[Dataset records]
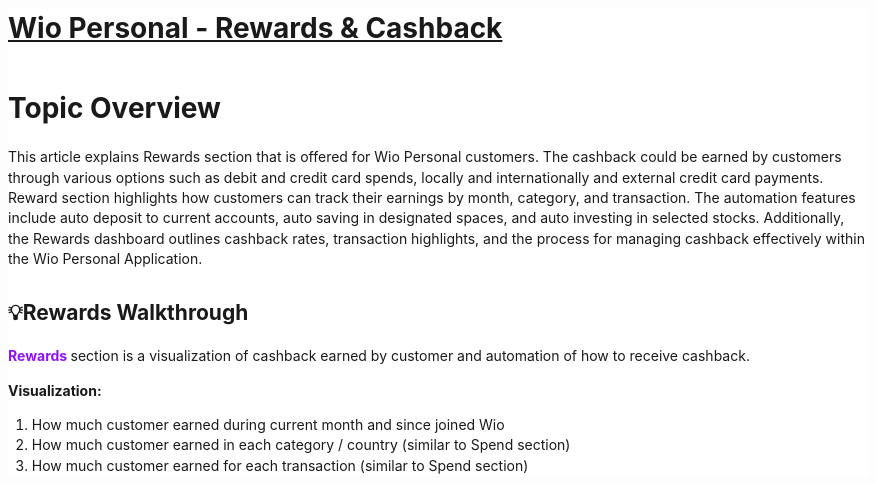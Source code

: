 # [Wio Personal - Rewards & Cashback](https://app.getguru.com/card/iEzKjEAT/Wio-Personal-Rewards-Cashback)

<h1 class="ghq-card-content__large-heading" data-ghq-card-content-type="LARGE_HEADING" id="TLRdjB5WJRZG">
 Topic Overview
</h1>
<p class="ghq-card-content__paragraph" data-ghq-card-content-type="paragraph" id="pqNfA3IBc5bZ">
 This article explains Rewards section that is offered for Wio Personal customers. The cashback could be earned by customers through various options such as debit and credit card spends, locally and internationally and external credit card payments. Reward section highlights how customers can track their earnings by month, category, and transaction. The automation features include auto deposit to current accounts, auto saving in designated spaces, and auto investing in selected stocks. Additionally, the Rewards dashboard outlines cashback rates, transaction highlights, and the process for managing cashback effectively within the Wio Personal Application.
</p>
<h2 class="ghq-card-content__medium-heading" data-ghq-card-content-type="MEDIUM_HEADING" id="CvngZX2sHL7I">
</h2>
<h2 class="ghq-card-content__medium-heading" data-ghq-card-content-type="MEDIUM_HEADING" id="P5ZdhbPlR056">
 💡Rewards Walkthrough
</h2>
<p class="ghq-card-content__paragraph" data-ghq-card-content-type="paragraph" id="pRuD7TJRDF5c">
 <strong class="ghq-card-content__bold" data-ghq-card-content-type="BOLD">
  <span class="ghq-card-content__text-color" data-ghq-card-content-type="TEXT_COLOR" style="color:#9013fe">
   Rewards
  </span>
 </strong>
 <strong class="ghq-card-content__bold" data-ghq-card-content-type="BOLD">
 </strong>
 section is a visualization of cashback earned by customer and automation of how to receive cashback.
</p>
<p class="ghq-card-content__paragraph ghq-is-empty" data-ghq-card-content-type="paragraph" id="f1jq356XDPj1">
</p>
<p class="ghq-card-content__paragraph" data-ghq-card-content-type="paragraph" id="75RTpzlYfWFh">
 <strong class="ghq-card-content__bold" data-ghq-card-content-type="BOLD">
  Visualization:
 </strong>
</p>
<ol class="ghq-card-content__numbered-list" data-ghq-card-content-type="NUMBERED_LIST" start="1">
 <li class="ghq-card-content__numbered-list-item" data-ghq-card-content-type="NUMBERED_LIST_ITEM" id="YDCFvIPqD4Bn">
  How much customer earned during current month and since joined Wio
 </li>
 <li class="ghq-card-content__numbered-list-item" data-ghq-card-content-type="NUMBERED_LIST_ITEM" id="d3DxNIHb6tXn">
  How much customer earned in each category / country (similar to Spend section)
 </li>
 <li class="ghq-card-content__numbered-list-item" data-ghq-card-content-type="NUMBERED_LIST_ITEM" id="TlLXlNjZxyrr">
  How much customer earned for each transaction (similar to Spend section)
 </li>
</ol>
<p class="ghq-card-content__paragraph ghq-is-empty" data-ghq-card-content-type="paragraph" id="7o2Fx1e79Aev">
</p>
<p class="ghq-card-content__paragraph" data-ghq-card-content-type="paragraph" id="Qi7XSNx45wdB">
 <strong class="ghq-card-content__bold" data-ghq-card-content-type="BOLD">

==

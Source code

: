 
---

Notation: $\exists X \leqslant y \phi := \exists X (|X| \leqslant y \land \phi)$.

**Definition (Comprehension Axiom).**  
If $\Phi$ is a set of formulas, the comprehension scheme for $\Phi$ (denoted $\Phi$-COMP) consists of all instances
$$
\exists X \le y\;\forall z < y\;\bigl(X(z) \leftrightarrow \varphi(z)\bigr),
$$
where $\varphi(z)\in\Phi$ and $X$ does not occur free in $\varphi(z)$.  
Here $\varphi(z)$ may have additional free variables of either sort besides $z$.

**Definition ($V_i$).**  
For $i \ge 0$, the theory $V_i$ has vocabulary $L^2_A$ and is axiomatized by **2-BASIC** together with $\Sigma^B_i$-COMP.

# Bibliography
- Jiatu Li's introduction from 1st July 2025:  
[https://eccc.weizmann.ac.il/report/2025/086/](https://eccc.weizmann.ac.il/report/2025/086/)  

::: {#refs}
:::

--

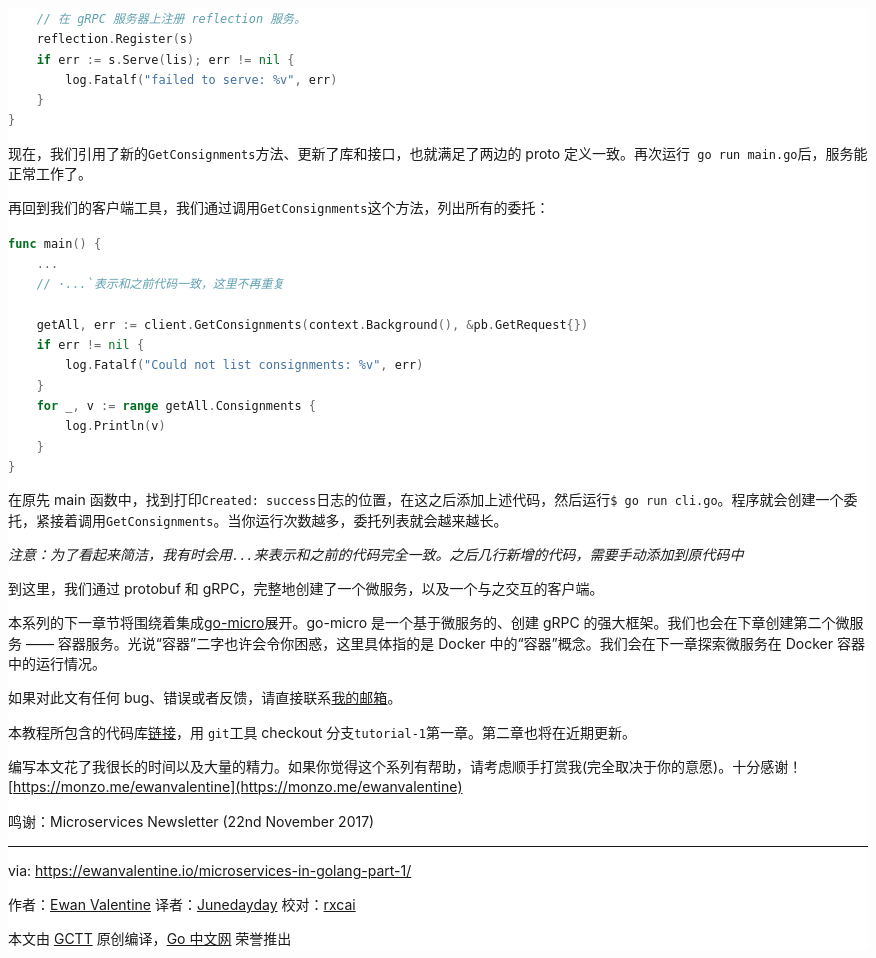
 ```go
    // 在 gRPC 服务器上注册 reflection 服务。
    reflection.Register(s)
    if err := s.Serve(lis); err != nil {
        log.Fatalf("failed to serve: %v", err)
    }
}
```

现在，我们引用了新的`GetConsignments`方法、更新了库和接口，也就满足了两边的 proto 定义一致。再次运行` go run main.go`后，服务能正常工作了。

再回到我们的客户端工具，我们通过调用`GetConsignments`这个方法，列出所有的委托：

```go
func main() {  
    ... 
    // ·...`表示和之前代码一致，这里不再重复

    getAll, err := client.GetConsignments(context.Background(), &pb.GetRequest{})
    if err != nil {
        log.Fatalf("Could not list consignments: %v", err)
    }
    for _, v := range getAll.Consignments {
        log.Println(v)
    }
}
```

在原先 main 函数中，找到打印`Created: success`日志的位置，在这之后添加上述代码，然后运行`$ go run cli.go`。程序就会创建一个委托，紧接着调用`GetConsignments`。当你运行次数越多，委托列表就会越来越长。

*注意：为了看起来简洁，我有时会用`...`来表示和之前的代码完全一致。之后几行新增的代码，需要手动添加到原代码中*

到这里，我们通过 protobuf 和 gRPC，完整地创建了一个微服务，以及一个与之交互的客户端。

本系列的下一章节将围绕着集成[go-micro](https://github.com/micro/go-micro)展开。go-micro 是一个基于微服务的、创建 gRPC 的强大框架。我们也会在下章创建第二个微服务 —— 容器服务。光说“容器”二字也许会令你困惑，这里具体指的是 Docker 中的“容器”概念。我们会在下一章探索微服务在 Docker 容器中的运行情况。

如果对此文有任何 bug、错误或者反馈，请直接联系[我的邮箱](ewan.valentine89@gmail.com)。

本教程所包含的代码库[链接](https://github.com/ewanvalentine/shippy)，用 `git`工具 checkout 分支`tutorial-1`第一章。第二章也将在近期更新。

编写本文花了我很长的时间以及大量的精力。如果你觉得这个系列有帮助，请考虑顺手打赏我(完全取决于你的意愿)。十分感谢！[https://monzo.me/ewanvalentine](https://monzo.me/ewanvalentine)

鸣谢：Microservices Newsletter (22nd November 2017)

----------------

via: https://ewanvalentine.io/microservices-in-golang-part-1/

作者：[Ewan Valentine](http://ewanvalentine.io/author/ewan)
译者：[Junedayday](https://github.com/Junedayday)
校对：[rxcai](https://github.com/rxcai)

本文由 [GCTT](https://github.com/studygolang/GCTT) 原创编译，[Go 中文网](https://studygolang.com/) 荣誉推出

**Problem statement:**
Exactly one number is the answer: how many lines of the entries contain the string "month".

**Reply to the task:**
2